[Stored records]

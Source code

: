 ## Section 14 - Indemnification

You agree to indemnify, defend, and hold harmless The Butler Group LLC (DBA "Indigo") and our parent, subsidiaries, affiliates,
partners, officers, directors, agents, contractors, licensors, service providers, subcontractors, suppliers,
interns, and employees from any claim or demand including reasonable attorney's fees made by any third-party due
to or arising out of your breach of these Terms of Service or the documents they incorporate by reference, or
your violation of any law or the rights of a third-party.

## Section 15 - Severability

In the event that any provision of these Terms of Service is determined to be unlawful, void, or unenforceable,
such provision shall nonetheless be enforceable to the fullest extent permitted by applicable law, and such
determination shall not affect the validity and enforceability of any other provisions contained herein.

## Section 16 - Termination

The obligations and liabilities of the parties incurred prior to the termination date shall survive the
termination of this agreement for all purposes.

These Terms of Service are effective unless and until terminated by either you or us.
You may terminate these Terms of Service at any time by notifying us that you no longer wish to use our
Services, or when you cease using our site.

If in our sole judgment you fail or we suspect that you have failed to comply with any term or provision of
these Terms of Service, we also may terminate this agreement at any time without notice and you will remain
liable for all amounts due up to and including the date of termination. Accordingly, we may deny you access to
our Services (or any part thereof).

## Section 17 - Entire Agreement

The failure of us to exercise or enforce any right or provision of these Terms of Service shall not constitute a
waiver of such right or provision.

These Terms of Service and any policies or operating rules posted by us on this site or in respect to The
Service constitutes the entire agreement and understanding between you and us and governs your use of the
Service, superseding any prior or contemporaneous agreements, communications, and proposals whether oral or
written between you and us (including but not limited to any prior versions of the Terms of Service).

==

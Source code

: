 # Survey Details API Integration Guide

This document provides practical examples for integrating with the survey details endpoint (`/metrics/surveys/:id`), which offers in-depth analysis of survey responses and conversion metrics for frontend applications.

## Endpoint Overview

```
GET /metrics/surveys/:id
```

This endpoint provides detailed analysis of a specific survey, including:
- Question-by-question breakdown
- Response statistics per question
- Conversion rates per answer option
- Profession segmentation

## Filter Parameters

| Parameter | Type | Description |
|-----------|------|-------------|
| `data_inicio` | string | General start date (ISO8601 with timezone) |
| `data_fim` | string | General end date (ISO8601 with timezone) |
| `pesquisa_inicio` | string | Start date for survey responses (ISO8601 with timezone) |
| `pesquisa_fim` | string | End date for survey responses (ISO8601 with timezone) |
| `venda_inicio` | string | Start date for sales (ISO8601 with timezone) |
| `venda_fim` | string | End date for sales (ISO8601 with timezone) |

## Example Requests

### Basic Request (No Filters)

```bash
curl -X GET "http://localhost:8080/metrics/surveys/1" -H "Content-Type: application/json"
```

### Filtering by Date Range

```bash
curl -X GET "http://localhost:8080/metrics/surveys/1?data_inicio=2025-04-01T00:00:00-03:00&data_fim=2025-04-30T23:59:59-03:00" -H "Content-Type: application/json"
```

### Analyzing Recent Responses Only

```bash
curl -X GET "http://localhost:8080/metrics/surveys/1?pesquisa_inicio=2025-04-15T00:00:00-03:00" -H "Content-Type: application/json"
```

* _Task instructions_: Check the data above and report how many lines include the word "site", using a bare number.

* _Task output_: 2